Always baffling is the IGNORANT distinction people  (lawyers and non-lawyers) make of the legal practice. It is regarded that anything short of adorning the wig and gown, attendance in court and display of argumentative capabilities (whether or not called for) is not legal practice. To the scholars of this thought, I say- to thyself be true, be honestly true.

However, (not aligning myself with the “scholars”), I dare say there is the tendency to fall into a rut of some sort, a lax, laid-back attitude. There seems to be no urgent need to be acquainted with case law, statutory changes etc as external counsel are the go-to persons if such information is required.

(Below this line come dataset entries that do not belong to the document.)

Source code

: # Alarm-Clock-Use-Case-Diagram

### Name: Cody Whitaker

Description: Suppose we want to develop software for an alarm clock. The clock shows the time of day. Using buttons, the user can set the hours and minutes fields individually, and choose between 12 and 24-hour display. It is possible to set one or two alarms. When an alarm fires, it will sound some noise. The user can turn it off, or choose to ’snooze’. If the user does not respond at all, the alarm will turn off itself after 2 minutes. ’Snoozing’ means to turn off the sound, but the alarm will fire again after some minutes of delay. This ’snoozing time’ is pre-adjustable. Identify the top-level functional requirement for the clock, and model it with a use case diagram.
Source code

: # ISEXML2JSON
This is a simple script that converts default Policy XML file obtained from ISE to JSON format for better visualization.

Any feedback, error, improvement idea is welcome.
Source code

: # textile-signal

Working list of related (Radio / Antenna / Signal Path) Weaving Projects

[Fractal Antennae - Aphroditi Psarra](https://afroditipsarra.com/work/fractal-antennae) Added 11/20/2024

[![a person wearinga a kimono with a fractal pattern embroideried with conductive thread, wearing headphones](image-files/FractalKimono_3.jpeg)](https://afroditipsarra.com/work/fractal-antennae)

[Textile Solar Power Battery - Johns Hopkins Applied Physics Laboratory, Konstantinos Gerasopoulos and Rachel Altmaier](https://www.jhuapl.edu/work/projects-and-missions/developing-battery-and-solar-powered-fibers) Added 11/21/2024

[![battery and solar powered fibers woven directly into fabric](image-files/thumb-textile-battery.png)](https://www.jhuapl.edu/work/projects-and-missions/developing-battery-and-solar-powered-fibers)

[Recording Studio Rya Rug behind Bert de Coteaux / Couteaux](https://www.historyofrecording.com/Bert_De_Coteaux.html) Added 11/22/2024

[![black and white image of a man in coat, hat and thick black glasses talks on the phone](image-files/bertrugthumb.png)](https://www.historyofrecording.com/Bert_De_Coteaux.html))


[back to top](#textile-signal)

The need to be abreast of developments and information is vital to a lawyer and his career, especially given the perception of lawyers as knowledge repositories.

For any career-driven individual, the satisfaction of any job is the (quick) rise to the top. I mean, irrespective of the salary or bonuses or profit sharing (P.S) received, without the climb, one’s career is simply stunted. Conscious of the above, I was recently faced with the ultimate (okay, maybe quasi-ultimate)  choice. To choose between my comfort zone and a higher grade, better pay. Now, let me rebut your rebuttable presumption: movement from Legal functions (one extreme) to Operations (another extreme). Also, to be unambiguous, money has never quite been a driving force or a decisive factor when considering job switch. 

I eventually decided to fall out of my hitherto rut and “taste” the other. Hopefully, my choice does not backfire. Regardless, (ideal) advice is to endeavour to enjoy one’s job, so it does not seem as “work”. 

N.B. Realistically, even though  our economic situation does not allow for such choice of jobs, we could make the best out of whatever.